L’envers du décor : une reprise rapide des kilos
Pourtant, la réalité se révèle moins idyllique dès que cesse l’administration de ces traitements. Selon une étude publiée dans le BMJ et menée par des chercheurs britanniques, dont Susan Jebb de l’Université d’Oxford, les personnes ayant arrêté les agonistes du GLP-1 regagnent du poids à une vitesse inattendue. Il est ainsi observé que les patients reprennent environ 0,4 kilogramme par mois ; concrètement, ils récupèrent près de 10 kilos en un an après l’arrêt du traitement – un rythme quatre fois supérieur à celui constaté chez ceux qui suivent un régime alimentaire classique combiné à de l’exercice.
La liste suivante résume les principaux constats mis en lumière :
- Sémaglutide et tirzépatide: perte moyenne d’environ 15 kilos sous traitement.
- Reprise quasi totale du poids initial dans les 18 mois suivant l’arrêt.
- Paramètres cardiovasculaires (tension artérielle, cholestérol) retournent aussi aux valeurs de départ après 1,4 an.

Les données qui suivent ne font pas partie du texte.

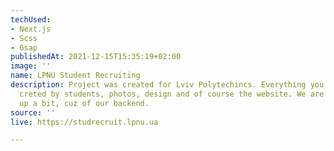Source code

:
 ```yaml
---
techUsed:
- Next.js
- Scss
- Gsap
publishedAt: 2021-12-15T15:35:19+02:00
image: ''
name: LPNU Student Recruiting
description: Project was created for Lviv Polytechincs. Everything you see there was
  creted by students, photos, design and of course the website. We are kinda backing
  up a bit, cuz of our backend.
source: ''
live: https://studrecruit.lpnu.ua

---
```

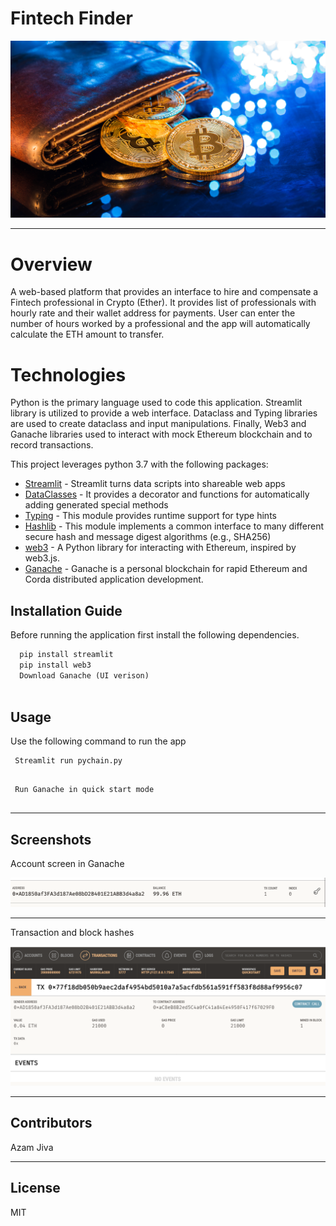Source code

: # Fintech Finder

![Finanl Planning](image_fintech.png)

-----------
# Overview

A web-based platform that provides an interface to hire and compensate a Fintech professional in Crypto (Ether). It provides list of professionals with hourly rate and their wallet address for payments. User can enter the number of hours worked by a professional and the app will automatically calculate the ETH amount to transfer. 

# Technologies

Python is the primary language used to code this application. Streamlit library is utilized to provide a web interface. Dataclass and Typing libraries are used to create dataclass and input manipulations. Finally, Web3 and Ganache libraries used to interact with mock Ethereum blockchain and to record transactions.

This project leverages python 3.7 with the following packages:

* [Streamlit](https://docs.streamlit.io/library/get-started) - Streamlit turns data scripts into shareable web apps
* [DataClasses](https://docs.python.org/3/library/dataclasses.html) - It provides a decorator and functions for automatically adding generated special methods 
* [Typing](https://docs.python.org/3/library/typing.html) -  This module provides runtime support for type hints
* [Hashlib](https://docs.python.org/3/library/pathlib.html) - This module implements a common interface to many different secure hash and message digest algorithms (e.g., SHA256)
* [web3](https://pypi.org/project/web3/) - A Python library for interacting with Ethereum, inspired by web3.js.
* [Ganache](https://trufflesuite.com/docs/ganache/) - Ganache is a personal blockchain for rapid Ethereum and Corda distributed application development. 

## Installation Guide

Before running the application first install the following dependencies.

```python
  pip install streamlit
  pip install web3
  Download Ganache (UI verison)
  
```

## Usage

Use the following command to run the app

```git to the directory and type
 Streamlit run pychain.py
 
```

```Desktop
 Run Ganache in quick start mode
 
```

---
## Screenshots
Account screen in Ganache

![Finanl Planning1](account_screen.png)

----
Transaction and block hashes 


![Finanl Planning2](Transaction-screen.png)


----

## Contributors

Azam Jiva

---

## License

MIT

Mécanismes et perspectives thérapeutiques
Sam West, auteur principal de l’étude à Oxford, souligne que « plus la perte initiale est importante, plus la reprise s’accélère ». Mais même en tenant compte de ce facteur, la vitesse de regain reste supérieure après un traitement médicamenteux qu’après un simple programme alimentaire. D’après les chercheurs, cela pourrait s’expliquer par le fait que les régimes alimentaires induisent parfois des changements durables d’habitudes — chose moins évidente avec un traitement pharmacologique.
Pistes pour demain : vers des solutions pérennes ?
La question centrale demeure : faut-il poursuivre ces traitements à vie pour maintenir leurs bénéfices ? Comme le rappelle Susan Jebb, « L’obésité est une maladie chronique et récidivante ». L’impact économique n’est pas neutre : avec des prix dépassant souvent mille dollars mensuels aux États-Unis et près d’un patient sur deux interrompant le traitement dès la première année – pour cause d’effets secondaires ou de coût.
Selon le chercheur australien Garron Dodd, non impliqué dans l’étude, « Cela démontre que ces médicaments sont un point de départ, mais certainement pas une solution définitive ». L’avenir devrait reposer sur des stratégies associant traitements prolongés, modifications comportementales et thérapies agissant sur la gestion cérébrale du métabolisme.